ELECTRIC AVENUE
Apr 1, 2007 12:00 PM, By Kevin Arnold
It all seems quite unplanned and serendipitous looking back on it, but I somehow found myself in the spot where it seemed as if this was what I had unknowingly been building toward most of my life. After deciding not to pursue anything related to my architecture degree, I threw myself into concert promotion while still at Cal State and went on to be a booking agent and tour manager, during which time I started the Noise Pop festival (www.noisepop.com), also quite accidentally.
In the mid-'90s, I became jealous of many friends getting into the burgeoning technology game working at places like Wired and CNET, so I decided to get some skills and soon found myself being a systems and database administrator. I lived the corporate Silicon Valley dream (not) at Oracle for a few years and then heard about a new digital-music company starting in San Francisco called Listen.com that several friends worked at. It was the perfect combo of a technology job in a music environment, and during the next several years and building out of the Rhapsody music service, the genesis of the idea for IODA (www.iodalliance.com) began to form. It was seeing firsthand the problems that Rhapsody had in getting independent labels and artists online and the issues the indies had working with the services that inspired the business.
What exactly does IODA do, and how does it differ from competing services?
IODA creates technology services to help independent content owners make money in the digital marketplace. If that's too vague and high-level sounding, you could say we distribute and market music online. With regard to distribution, we help labels make their music available in the online world: encoding, managing metadata, licensing the catalog for download, streaming, mobile and PC use, delivering it to our partners, reporting royalties and providing an easy-to-use Web-based tool we call the Rightsholder Dashboard to ease the pain of managing and keeping track of all this.
On the marketing front, in addition to the retail marketing that most companies try to provide (pitching for promotions in stores), we've built a promotional distribution network called Promonet to help make our content visible on music-related sites across the Web, from small guys like blogs and podcasts to bigger ones like Last.fm and MP3.com. It also allows labels to track usage across the sites that feature their music and communicate with members of the network to promote their releases. We create innovative technology solutions and easy-to-use tools designed to help labels work more efficiently and intelligently. People like to work with us because our systems actually work, and we deliver on our promises, which can be rarer than you think in this industry.
How does IODA work with unsigned bands or bands on labels so small that they don't have any distribution?
We're striving to provide valuable services for labels and artists across a wide spectrum of situations and stages of growth. So labels from the small startup with just a few releases up to the largest indies in the business have a place with us, thereby creating an ecosystem that can serve the whole spectrum and provide a path for labels to grow. For the band just starting up, we have a number of partners and subdistributors to provide solutions. We have relationships with organizations like indie911 (www.indie911.com), Indie Pool in Canada (www.indiepool.com) or MP3.com.au in Australia and other niche distributors that offer varied value-added solutions such as extra marketing help.
Do bands have to sever any other relationships they have to use IODA?

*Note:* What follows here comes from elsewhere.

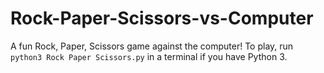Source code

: # Rock-Paper-Scissors-vs-Computer
A fun Rock, Paper, Scissors game against the computer! To play, run `python3 Rock Paper Scissors.py` in a terminal if you have Python 3.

It's problematic to have more than one digital distributor representing a release or catalog. Only one company can send an album to iTunes; otherwise, the same release would appear multiple times in the store. So while we let our clients work directly with some services, our relationship must be exclusive with regard to other digital distributors like CD Baby (www.cdbaby.com) or The Orchard (www.theorchard.com).
What does it cost labels/artists to work with IODA?
There are no upfront fees for encoding or setup or anything, just a fair percentage of digital sales. We consider the encoding and setup work we do for our clients as a sort of investment in the relationship on our part, which is part of the reason that we choose not to work with every artist out there.
How does IODA promote bands to Internet DJs, bloggers, podcasters, music supervisors, fans, etc.?
Now that the digital marketplace is delivering on the promise of making independent content available, the next challenge is to make it visible so that fans can discover and connect with artists. To that end, IODA has built a promotional-distribution network called Promonet that is focused on making content from our labels available to the many promoters and marketers across the Web. The network allows the marketing partners to use selected Promotracks on their site under a simple license that requires them to link to artist, label and digital retail sites online to help drive sales. Labels and artists can also use tools in the network like PromoMessages to alert the marketers to new releases and encourage them to spread the word. From our viewpoint, the Web is the shelf space for the digital world, and the best marketing strategy is to make your music visible in as many places as possible via the people who are most passionate about it.
Having been in the business for a while, what are some mistakes you've witnessed bands make?
I think it's important for bands to really focus on their music and making good art, play as much as possible and work to get exposure, but they should also be patient and persistent when faced with adversity. Good music will be recognized and find its fans; if things aren't working your way, think about why and go back and try again.